● Problem: Output the data that follows exactly, line for line.

Source data
# # #

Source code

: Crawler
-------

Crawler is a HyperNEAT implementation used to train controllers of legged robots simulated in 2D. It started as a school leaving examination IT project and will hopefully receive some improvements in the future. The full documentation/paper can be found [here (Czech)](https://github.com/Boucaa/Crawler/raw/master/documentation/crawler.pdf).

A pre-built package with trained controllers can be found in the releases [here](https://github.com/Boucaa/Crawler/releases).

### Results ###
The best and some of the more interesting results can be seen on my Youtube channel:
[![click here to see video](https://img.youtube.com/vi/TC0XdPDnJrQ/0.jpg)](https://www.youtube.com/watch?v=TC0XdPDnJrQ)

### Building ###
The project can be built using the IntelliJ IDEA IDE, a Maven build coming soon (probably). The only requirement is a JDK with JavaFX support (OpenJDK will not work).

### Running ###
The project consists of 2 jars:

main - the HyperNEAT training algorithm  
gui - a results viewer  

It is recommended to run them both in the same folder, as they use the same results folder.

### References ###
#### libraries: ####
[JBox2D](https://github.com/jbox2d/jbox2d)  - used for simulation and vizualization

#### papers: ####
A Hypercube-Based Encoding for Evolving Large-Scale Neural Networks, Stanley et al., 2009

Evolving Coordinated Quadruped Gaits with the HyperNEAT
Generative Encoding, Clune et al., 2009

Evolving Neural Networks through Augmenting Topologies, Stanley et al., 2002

# # #

● Answer to the exercise:
Source code

: Crawler
-------

Crawler is a HyperNEAT implementation used to train controllers of legged robots simulated in 2D. It started as a school leaving examination IT project and will hopefully receive some improvements in the future. The full documentation/paper can be found [here (Czech)](https://github.com/Boucaa/Crawler/raw/master/documentation/crawler.pdf).

A pre-built package with trained controllers can be found in the releases [here](https://github.com/Boucaa/Crawler/releases).

### Results ###
The best and some of the more interesting results can be seen on my Youtube channel:
[![click here to see video](https://img.youtube.com/vi/TC0XdPDnJrQ/0.jpg)](https://www.youtube.com/watch?v=TC0XdPDnJrQ)

### Building ###
The project can be built using the IntelliJ IDEA IDE, a Maven build coming soon (probably). The only requirement is a JDK with JavaFX support (OpenJDK will not work).

### Running ###
The project consists of 2 jars:

main - the HyperNEAT training algorithm  
gui - a results viewer  

It is recommended to run them both in the same folder, as they use the same results folder.

### References ###
#### libraries: ####
[JBox2D](https://github.com/jbox2d/jbox2d)  - used for simulation and vizualization

#### papers: ####
A Hypercube-Based Encoding for Evolving Large-Scale Neural Networks, Stanley et al., 2009

Evolving Coordinated Quadruped Gaits with the HyperNEAT
Generative Encoding, Clune et al., 2009

Evolving Neural Networks through Augmenting Topologies, Stanley et al., 2002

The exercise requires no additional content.